Exercise objective –
Go through the data line by line from the top, retyping each exactly, and end with the line that contains "- Edit recording".

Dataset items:

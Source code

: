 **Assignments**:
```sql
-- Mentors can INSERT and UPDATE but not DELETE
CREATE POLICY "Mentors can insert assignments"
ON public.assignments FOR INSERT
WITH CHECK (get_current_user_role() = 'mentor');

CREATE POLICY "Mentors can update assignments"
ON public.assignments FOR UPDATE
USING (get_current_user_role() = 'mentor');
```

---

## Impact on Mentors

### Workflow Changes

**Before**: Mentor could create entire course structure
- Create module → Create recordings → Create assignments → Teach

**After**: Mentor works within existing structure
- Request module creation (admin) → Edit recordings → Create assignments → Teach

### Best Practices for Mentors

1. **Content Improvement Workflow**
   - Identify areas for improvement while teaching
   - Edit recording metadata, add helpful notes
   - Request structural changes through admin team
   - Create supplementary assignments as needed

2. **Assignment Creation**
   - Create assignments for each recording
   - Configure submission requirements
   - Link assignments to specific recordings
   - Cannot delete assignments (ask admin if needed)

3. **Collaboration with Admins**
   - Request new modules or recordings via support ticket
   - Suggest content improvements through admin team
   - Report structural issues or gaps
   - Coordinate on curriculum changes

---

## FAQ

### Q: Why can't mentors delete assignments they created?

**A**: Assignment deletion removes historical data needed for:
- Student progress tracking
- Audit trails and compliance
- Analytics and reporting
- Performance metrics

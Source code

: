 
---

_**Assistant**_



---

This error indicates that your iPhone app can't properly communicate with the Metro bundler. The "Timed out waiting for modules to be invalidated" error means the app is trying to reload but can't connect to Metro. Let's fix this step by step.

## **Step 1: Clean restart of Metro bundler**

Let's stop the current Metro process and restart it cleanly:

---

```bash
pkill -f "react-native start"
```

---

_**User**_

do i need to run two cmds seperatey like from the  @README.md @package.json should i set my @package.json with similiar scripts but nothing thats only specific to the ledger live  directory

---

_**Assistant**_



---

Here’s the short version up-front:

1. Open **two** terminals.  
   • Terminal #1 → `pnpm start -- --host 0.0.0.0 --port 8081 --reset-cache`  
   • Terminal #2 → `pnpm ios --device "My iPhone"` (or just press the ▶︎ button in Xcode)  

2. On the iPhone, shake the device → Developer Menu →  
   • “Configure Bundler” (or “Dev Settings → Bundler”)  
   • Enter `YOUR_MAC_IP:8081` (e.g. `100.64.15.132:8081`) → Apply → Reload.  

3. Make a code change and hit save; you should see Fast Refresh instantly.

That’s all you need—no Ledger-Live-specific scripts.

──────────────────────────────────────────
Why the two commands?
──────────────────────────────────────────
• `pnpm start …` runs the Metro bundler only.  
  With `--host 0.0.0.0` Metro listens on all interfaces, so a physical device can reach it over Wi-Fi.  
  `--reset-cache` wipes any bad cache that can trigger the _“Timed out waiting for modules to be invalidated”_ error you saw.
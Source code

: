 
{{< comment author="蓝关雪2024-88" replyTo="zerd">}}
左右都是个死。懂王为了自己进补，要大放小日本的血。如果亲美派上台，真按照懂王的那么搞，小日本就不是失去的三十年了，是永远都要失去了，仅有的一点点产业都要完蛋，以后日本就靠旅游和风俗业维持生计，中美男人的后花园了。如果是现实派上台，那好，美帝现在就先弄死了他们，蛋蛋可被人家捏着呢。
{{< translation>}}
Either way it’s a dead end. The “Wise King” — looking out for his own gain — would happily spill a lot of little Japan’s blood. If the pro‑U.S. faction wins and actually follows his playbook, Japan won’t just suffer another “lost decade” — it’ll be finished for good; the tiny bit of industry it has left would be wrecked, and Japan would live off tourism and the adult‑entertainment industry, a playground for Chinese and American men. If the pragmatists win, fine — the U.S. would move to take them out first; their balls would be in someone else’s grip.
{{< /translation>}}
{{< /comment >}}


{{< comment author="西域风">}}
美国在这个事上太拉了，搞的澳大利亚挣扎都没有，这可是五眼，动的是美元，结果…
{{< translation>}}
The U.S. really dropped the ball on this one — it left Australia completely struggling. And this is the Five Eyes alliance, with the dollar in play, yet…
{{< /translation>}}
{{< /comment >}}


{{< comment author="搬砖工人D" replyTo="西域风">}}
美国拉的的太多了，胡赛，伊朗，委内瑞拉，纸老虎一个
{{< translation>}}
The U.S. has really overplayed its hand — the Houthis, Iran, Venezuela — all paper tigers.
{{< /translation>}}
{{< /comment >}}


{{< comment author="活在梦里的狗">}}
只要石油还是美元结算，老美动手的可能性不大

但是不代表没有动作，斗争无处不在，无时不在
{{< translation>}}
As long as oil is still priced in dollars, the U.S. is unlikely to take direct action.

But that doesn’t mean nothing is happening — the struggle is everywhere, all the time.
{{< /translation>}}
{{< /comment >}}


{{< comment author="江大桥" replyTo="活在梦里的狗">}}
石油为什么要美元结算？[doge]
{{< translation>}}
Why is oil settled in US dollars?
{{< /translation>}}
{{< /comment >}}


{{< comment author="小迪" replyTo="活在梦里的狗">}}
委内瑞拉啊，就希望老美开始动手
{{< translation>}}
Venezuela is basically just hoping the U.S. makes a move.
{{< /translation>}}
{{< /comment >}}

Answer below –
Source code

: **Assignments**:
```sql
-- Mentors can INSERT and UPDATE but not DELETE
CREATE POLICY "Mentors can insert assignments"
ON public.assignments FOR INSERT
WITH CHECK (get_current_user_role() = 'mentor');

CREATE POLICY "Mentors can update assignments"
ON public.assignments FOR UPDATE
USING (get_current_user_role() = 'mentor');
```

---

## Impact on Mentors

### Workflow Changes

**Before**: Mentor could create entire course structure
- Create module → Create recordings → Create assignments → Teach

**After**: Mentor works within existing structure
- Request module creation (admin) → Edit recordings → Create assignments → Teach

### Best Practices for Mentors

1. **Content Improvement Workflow**
   - Identify areas for improvement while teaching
   - Edit recording metadata, add helpful notes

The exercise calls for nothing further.